Jakarta, 01 Oktober 2025 – PT Kereta Api Indonesia (Persero) kembali menunjukkan komitmennya dalam mendukung pelaku usaha mikro dan kecil (UMK) agar mampu bersaing di kancah internasional. Melalui program Pendanaan Usaha Mikro dan Kecil (PUMK), KAI membuka jalan bagi produk lokal untuk tampil di ajang pameran berskala global, termasuk INACRAFT 2025, Fashion World Tokyo, hingga International Handarty Korea.
Executive Vice President of Corporate Secretary KAI, Raden Agus Dwinanto Budiadji, menegaskan bahwa langkah ini bukan sekadar pemberdayaan usaha kecil, tetapi juga bagian dari strategi untuk memperkenalkan karya anak bangsa ke dunia. “Kereta api menjadi sarana transportasi, selain itu juga sebagai sahabat perjalanan ekonomi rakyat.
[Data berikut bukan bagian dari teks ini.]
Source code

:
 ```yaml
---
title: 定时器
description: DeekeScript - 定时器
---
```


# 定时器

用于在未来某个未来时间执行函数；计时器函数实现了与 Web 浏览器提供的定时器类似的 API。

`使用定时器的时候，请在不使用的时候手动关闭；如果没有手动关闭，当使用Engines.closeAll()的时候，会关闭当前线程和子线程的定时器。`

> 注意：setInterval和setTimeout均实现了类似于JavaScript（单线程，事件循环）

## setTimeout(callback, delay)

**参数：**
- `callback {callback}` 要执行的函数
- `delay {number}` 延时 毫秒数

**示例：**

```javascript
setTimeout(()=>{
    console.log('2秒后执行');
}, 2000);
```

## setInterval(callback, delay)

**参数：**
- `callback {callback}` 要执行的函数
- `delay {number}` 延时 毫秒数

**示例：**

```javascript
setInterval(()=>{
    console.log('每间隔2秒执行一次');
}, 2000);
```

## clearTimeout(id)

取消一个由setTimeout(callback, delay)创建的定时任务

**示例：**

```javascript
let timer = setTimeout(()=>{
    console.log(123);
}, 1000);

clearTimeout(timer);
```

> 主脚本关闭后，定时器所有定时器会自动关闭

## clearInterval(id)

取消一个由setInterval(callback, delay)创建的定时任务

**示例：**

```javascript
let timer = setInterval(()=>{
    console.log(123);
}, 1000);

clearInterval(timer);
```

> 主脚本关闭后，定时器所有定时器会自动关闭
Melalui program PUMK, kami berkomitmen agar usaha kecil di sekitar kita bisa naik kelas, membuka lapangan kerja, dan ikut berdaya dalam roda pembangunan bangsa,” ujarnya.
Sepanjang Triwulan III 2025, KAI telah menyalurkan dana Rp4,34 miliar untuk mendukung ribuan UMK. Dukungan ini tidak hanya berupa modal usaha, tetapi juga pembinaan, legalitas, hingga fasilitasi pemasaran global. Dengan bekal tersebut, UMK memiliki kesempatan lebih besar untuk memperluas pasar dan meningkatkan daya saing produk mereka.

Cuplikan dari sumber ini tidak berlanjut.